*WHAT YOU ARE ASKED TO DO*:
Only the lines holding the word "Integration" are wanted; copy each of them from the listing.

▬▬▬

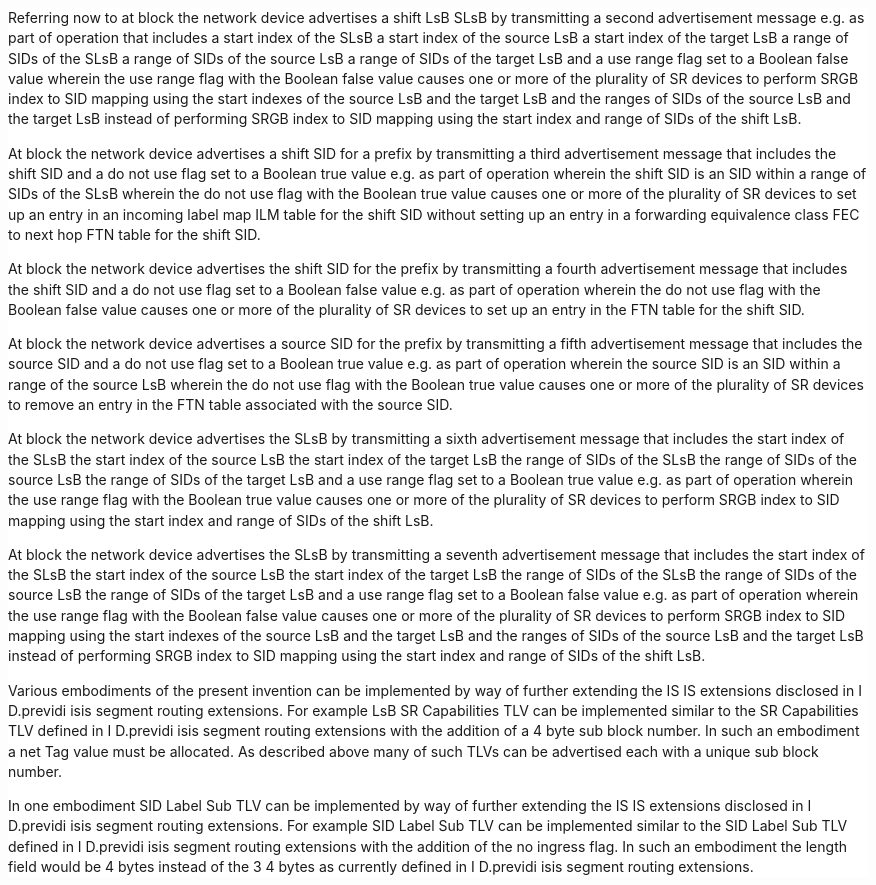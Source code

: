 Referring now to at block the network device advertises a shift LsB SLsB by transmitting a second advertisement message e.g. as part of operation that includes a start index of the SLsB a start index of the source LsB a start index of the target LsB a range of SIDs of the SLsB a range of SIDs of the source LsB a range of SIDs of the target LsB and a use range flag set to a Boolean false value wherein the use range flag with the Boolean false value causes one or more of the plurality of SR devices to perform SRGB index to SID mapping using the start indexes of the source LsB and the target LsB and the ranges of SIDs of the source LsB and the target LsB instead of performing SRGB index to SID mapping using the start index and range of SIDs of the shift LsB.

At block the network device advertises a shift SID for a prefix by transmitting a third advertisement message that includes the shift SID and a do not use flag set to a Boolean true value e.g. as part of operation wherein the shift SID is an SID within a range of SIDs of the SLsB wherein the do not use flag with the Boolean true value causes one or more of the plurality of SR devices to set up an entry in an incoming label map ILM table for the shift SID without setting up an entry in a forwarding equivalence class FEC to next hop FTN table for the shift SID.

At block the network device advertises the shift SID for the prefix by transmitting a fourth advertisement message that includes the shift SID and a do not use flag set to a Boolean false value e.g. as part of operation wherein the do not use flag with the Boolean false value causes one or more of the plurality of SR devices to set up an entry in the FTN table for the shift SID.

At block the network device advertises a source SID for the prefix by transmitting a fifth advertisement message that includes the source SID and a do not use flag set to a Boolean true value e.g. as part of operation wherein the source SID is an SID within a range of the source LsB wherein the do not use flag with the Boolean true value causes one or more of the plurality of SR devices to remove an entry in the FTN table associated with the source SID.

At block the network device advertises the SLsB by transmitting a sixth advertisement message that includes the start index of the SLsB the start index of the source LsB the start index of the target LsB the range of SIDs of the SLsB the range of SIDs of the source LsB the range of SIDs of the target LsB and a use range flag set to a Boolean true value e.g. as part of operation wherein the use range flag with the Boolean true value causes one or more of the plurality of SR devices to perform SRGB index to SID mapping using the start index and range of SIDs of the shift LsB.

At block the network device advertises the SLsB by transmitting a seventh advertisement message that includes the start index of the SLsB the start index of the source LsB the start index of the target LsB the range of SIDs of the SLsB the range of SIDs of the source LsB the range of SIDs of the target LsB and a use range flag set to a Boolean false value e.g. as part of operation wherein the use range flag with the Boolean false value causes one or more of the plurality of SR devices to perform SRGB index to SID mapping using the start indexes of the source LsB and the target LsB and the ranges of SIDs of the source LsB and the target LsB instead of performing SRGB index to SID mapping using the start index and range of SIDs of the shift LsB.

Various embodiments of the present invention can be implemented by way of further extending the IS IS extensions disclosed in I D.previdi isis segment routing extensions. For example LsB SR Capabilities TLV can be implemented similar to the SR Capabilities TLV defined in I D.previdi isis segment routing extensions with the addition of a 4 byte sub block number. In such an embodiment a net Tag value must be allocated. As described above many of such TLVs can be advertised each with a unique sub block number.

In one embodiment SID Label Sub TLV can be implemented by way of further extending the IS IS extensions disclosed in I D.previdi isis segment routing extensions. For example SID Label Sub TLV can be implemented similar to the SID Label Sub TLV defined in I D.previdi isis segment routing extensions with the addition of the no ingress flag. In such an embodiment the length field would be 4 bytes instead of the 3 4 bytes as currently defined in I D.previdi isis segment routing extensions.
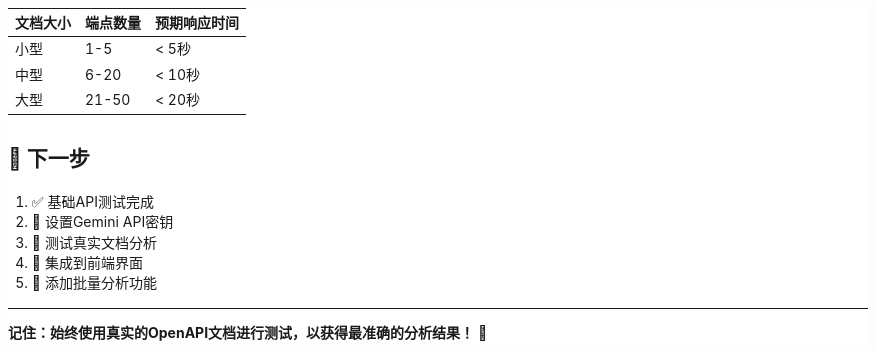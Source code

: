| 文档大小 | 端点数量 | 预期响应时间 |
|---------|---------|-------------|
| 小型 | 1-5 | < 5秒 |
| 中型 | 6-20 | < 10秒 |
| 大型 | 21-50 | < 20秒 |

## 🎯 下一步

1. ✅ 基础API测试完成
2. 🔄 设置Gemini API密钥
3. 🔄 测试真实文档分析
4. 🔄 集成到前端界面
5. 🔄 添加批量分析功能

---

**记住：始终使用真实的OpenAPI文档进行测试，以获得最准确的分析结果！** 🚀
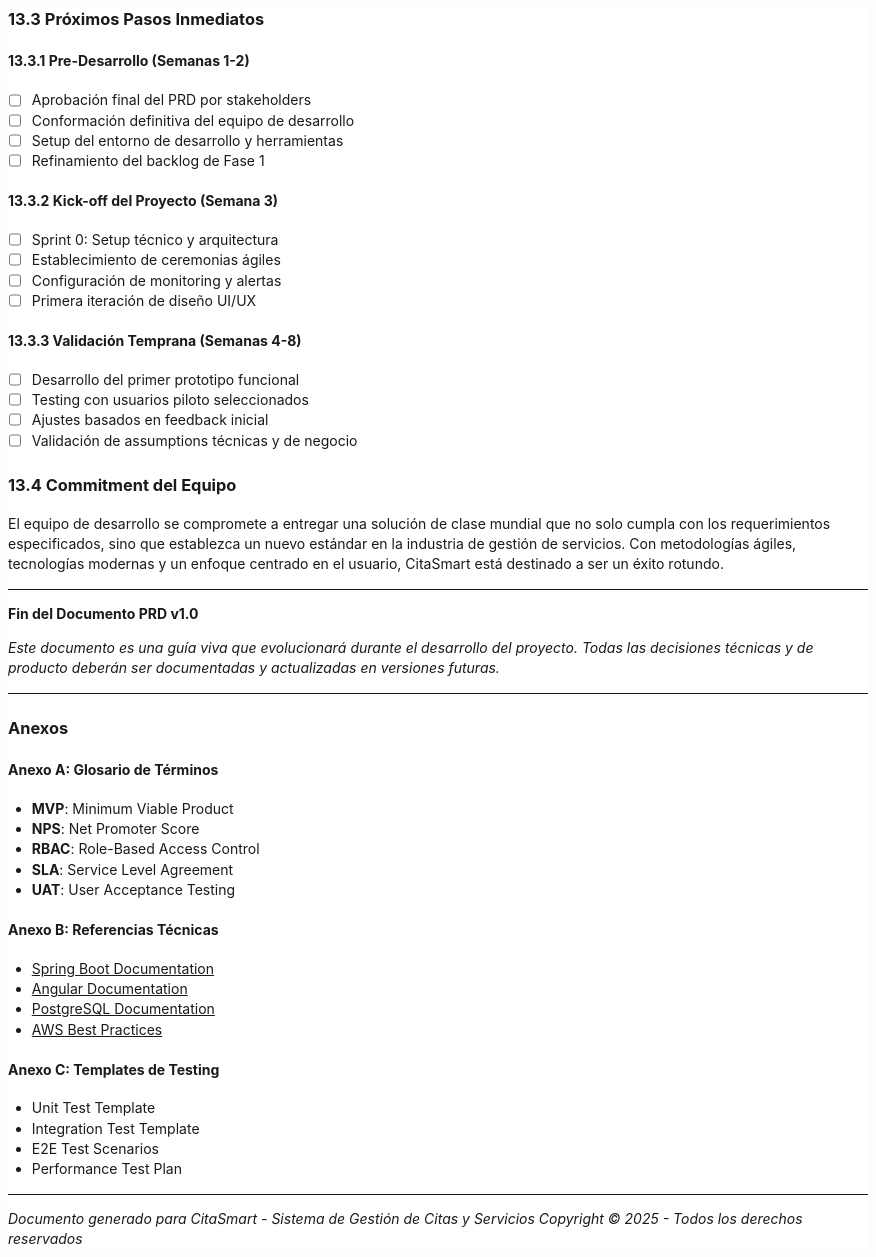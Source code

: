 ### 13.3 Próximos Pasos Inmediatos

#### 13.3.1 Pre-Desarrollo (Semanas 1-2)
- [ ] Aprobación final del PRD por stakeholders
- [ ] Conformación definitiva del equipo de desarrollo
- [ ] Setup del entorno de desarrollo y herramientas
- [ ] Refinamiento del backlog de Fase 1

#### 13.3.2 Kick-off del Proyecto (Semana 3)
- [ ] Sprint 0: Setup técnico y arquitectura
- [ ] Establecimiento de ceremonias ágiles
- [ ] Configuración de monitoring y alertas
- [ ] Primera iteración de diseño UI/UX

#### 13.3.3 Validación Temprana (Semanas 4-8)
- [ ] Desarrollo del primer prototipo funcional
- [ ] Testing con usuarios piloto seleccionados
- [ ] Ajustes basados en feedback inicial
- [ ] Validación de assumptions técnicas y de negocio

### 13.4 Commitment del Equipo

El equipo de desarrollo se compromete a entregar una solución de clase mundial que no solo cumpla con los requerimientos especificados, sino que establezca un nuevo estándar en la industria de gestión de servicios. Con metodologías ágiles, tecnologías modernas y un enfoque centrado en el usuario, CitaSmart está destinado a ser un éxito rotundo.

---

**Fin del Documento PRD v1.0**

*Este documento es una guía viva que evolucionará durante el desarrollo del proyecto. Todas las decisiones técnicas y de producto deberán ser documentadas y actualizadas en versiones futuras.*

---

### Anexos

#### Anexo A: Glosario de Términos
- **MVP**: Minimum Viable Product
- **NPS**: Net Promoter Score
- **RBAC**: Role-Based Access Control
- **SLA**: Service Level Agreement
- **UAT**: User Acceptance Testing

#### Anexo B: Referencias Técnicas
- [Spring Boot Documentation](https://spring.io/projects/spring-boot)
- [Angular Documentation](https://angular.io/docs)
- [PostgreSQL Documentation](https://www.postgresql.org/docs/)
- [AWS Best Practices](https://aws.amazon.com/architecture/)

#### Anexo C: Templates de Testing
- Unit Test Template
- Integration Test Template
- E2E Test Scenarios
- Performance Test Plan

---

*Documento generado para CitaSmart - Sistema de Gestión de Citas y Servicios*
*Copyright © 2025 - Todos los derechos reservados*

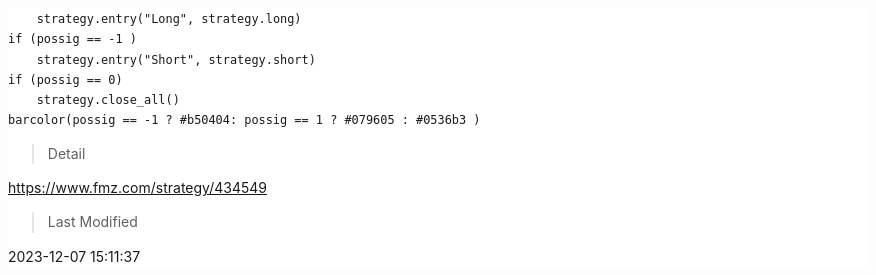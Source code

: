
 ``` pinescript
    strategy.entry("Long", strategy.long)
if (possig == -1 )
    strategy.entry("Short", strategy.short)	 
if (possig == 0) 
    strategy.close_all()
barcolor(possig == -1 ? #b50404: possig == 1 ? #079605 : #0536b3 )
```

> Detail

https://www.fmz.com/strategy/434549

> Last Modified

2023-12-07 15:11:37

▬▬▬

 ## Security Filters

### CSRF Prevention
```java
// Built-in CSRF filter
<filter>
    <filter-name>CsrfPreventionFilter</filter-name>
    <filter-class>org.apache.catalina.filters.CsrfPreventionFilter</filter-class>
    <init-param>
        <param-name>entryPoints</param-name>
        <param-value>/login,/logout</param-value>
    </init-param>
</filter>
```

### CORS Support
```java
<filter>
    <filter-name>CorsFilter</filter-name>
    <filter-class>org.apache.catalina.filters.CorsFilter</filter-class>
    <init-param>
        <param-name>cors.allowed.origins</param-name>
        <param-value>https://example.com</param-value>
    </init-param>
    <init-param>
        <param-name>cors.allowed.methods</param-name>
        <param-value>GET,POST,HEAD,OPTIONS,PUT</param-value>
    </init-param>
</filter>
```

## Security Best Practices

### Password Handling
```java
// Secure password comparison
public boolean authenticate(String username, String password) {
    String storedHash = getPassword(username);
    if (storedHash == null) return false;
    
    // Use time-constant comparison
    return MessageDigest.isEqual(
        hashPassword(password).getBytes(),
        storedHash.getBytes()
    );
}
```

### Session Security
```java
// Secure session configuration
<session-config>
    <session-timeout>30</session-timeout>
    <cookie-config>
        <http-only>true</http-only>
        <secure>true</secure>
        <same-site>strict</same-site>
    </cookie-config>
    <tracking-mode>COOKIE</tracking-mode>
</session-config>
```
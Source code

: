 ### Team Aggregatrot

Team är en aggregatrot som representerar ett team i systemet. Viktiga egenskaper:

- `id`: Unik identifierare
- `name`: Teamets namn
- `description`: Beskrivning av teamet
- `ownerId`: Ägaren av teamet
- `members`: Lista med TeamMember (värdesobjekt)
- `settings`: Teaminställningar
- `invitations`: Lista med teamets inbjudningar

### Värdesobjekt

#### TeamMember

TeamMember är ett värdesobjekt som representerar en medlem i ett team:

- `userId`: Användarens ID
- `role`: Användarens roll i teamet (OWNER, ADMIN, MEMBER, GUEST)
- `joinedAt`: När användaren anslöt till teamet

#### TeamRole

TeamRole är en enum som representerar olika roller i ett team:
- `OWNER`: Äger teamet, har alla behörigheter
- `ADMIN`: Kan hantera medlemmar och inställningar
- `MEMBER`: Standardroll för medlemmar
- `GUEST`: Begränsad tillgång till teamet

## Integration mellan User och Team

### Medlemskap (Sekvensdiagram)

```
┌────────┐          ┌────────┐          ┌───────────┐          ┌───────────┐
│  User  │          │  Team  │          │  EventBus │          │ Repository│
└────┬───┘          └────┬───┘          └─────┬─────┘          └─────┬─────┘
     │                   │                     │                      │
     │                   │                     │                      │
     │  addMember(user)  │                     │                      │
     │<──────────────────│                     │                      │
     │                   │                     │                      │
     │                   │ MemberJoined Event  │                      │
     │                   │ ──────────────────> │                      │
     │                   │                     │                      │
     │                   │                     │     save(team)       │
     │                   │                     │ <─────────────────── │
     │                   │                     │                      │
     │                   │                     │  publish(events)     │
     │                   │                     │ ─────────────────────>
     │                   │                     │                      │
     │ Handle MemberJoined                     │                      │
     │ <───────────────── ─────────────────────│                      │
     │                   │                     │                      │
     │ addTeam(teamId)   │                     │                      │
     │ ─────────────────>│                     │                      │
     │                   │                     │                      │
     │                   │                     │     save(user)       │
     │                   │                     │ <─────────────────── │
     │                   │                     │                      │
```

▬▬▬

*YOUR SOLUTION*:
- Integration Test Template
## Integration mellan User och Team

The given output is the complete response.